# [Requirement]
Look through the records and copy every line in which "class" appears.

------ Supplied data

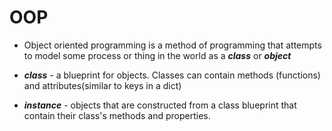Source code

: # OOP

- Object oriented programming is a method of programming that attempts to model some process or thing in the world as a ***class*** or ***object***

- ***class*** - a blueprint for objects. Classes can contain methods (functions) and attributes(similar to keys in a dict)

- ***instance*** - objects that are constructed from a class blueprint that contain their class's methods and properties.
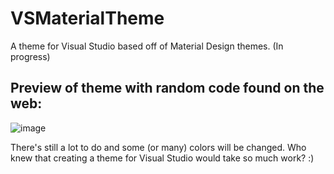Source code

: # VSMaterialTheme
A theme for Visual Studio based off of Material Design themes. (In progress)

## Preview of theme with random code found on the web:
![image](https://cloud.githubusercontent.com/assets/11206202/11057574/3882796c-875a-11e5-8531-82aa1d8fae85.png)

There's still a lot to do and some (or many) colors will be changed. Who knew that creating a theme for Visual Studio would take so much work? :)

------------
------ Supplied data

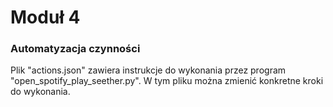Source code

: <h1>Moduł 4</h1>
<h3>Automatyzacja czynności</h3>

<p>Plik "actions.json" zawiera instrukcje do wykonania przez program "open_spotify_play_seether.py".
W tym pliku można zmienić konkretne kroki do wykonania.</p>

------------

# [Task output]
- Object oriented programming is a method of programming that attempts to model some process or thing in the world as a ***class*** or ***object***
- ***class*** - a blueprint for objects. Classes can contain methods (functions) and attributes(similar to keys in a dict)
- ***instance*** - objects that are constructed from a class blueprint that contain their class's methods and properties.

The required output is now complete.